Convert PostgreSQL bytea-stored serialized-java-UUID to postgresql-UUID

FvHovell picture FvHovell · Jul 22, 2014 · Viewed 7.8k times · Source

One of our software-projects uses a PostgreSQL-table with a column 'guid' of type bytea.

This is used with hibernate 3.3.2.GA with PostgreSQL 8.4, which serializes the java UUID type using java object serialization. The result is a value like the following escape format bytea literal:

'\254\355\000\005sr\000\016java.util.UUID\274\231\003\367\230m\205/\002\000\002‌​J\000\014leastSigBitsJ\000\013mostSigBitsxp\273\222)\360*r\322\262u\274\310\020\3‌​42\004M '

... which we cannot easily use in a query as select or condition to retrieve relevant rows.

Does anyone have a way to read or use the bytea-column in the select- or where-parts of a query (e.g. via psql or pgadmin3), without setting up some hibernate-query?

Answer

Craig Ringer picture Craig Ringer · Jul 22, 2014

Update: See edit to question, this answer applies to the commonplace 16-byte serializations of uuid; the question was amended to reflect java serialization.


Interesting problem. I landed up writing a simple C extension to do it efficiently, but it's probably more sensible to use the PL/Python version below.

Because uuid is a fixed sized type and bytea is varlena you can't just create cast ... as implicit to binary-coerce them, because the variable length field header would get in the way.
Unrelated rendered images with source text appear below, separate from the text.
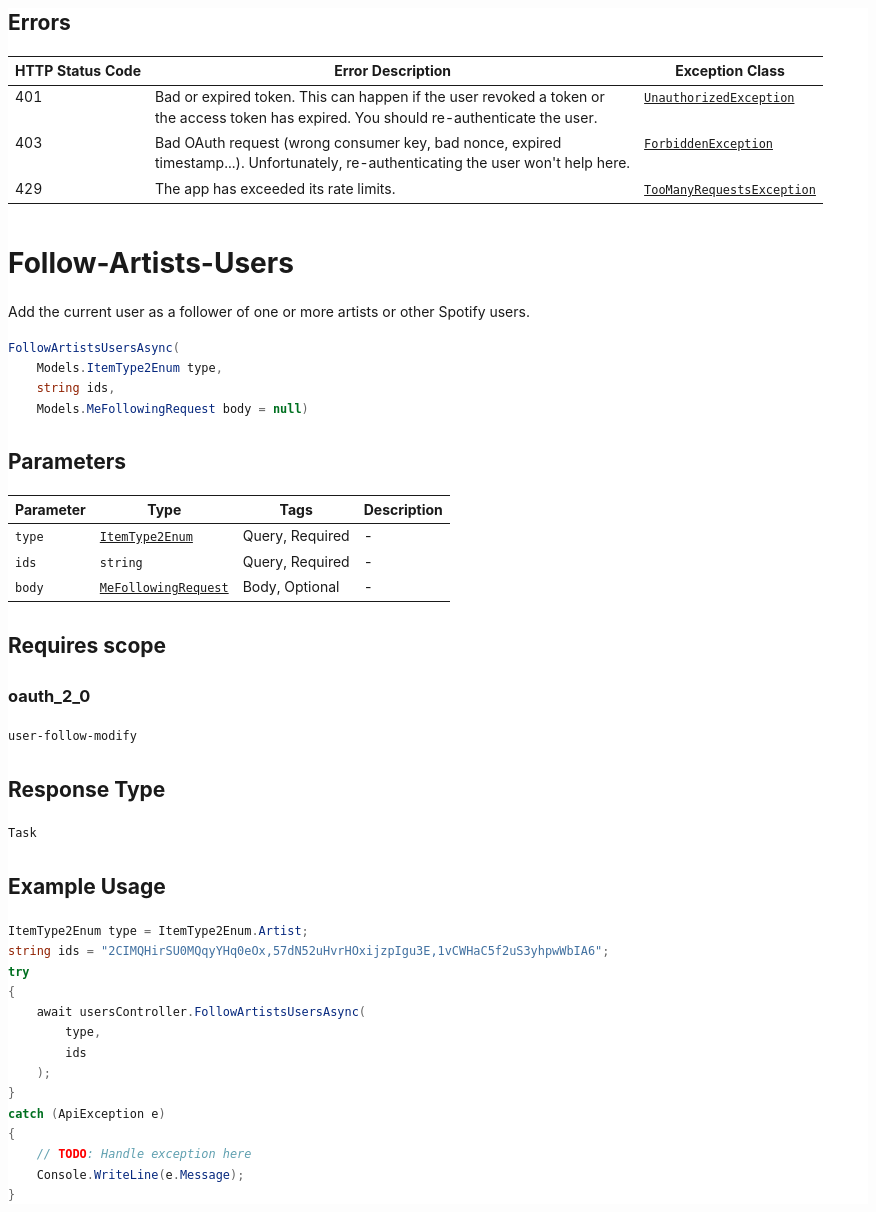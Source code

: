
 ```csharp
```

## Errors

| HTTP Status Code | Error Description | Exception Class |
|  --- | --- | --- |
| 401 | Bad or expired token. This can happen if the user revoked a token or<br>the access token has expired. You should re-authenticate the user. | [`UnauthorizedException`](../../doc/models/unauthorized-exception.md) |
| 403 | Bad OAuth request (wrong consumer key, bad nonce, expired<br>timestamp...). Unfortunately, re-authenticating the user won't help here. | [`ForbiddenException`](../../doc/models/forbidden-exception.md) |
| 429 | The app has exceeded its rate limits. | [`TooManyRequestsException`](../../doc/models/too-many-requests-exception.md) |


# Follow-Artists-Users

Add the current user as a follower of one or more artists or other Spotify users.

```csharp
FollowArtistsUsersAsync(
    Models.ItemType2Enum type,
    string ids,
    Models.MeFollowingRequest body = null)
```

## Parameters

| Parameter | Type | Tags | Description |
|  --- | --- | --- | --- |
| `type` | [`ItemType2Enum`](../../doc/models/item-type-2-enum.md) | Query, Required | - |
| `ids` | `string` | Query, Required | - |
| `body` | [`MeFollowingRequest`](../../doc/models/me-following-request.md) | Body, Optional | - |

## Requires scope

### oauth_2_0

`user-follow-modify`

## Response Type

`Task`

## Example Usage

```csharp
ItemType2Enum type = ItemType2Enum.Artist;
string ids = "2CIMQHirSU0MQqyYHq0eOx,57dN52uHvrHOxijzpIgu3E,1vCWHaC5f2uS3yhpwWbIA6";
try
{
    await usersController.FollowArtistsUsersAsync(
        type,
        ids
    );
}
catch (ApiException e)
{
    // TODO: Handle exception here
    Console.WriteLine(e.Message);
}
```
There's no built-in function for bytea input to return a uuid. It'd be a handy thing to have, but I don't think anyone's done it yet.

Simplest way

Update: There's actually a simple way to do this. bytea in hex form is actually a valid uuid literal once the \x is stripped off, because uuid_in accepts plain undecorated hex without - or {}. So just:

regress=> SET bytea_output = 'hex';
SET
regress=> SELECT CAST( substring(CAST (BYTEA '\x0FCC6350118D11E4A5597DE5338EB025' AS text) from 3) AS uuid);
              substring               
--------------------------------------
 0fcc6350-118d-11e4-a559-7de5338eb025
(1 row)

It involves a couple of string copies and a hex encode/decode cycle, but it'll be tons faster than any of the PL answers I suggested earlier, though slower than C.

Other options

Personally I recommend using PL/Perl or pl/pythonu. I'll follow up with an example.

Assuming your uuid is the hex-format bytea literal:

'\x0FCC6350118D11E4A5597DE5338EB025'

you could turn it into a uuid type with:

PL/Perl

create language plperlu;

create or replace function to_uuid(bytea) returns uuid language plperlu immutable as $$
use Data::UUID;
my $ug = new Data::UUID;
my $uuid = $ug->from_hexstring(substr($_[0],2));
return $ug->to_string($uuid);
$$
SET bytea_output = hex;

SELECT to_uuid(BYTEA '\x0FCC6350118D11E4A5597DE5338EB025');

PL/Python

It's probably faster and cleaner in Python because the PL/Python interface passes bytea as raw bytes not as hex strings:

CREATE LANGUAGE plpythonu;

CREATE or replace function to_uuid(uuidbytes bytea) 
RETURNS uuid LANGUAGE plpythonu IMMUTABLE 
AS $$
import uuid
return uuid.UUID(bytes=uuidbytes)
$$;

SELECT to_uuid(BYTEA '\x0FCC6350118D11E4A5597DE5338EB025');

In C, just for kicks. Ugly hack.

You can see the C extension module here.

But really, I mean it about it being ugly. If you want it done properly in C, it's best to actually patch PostgreSQL rather than use an extension.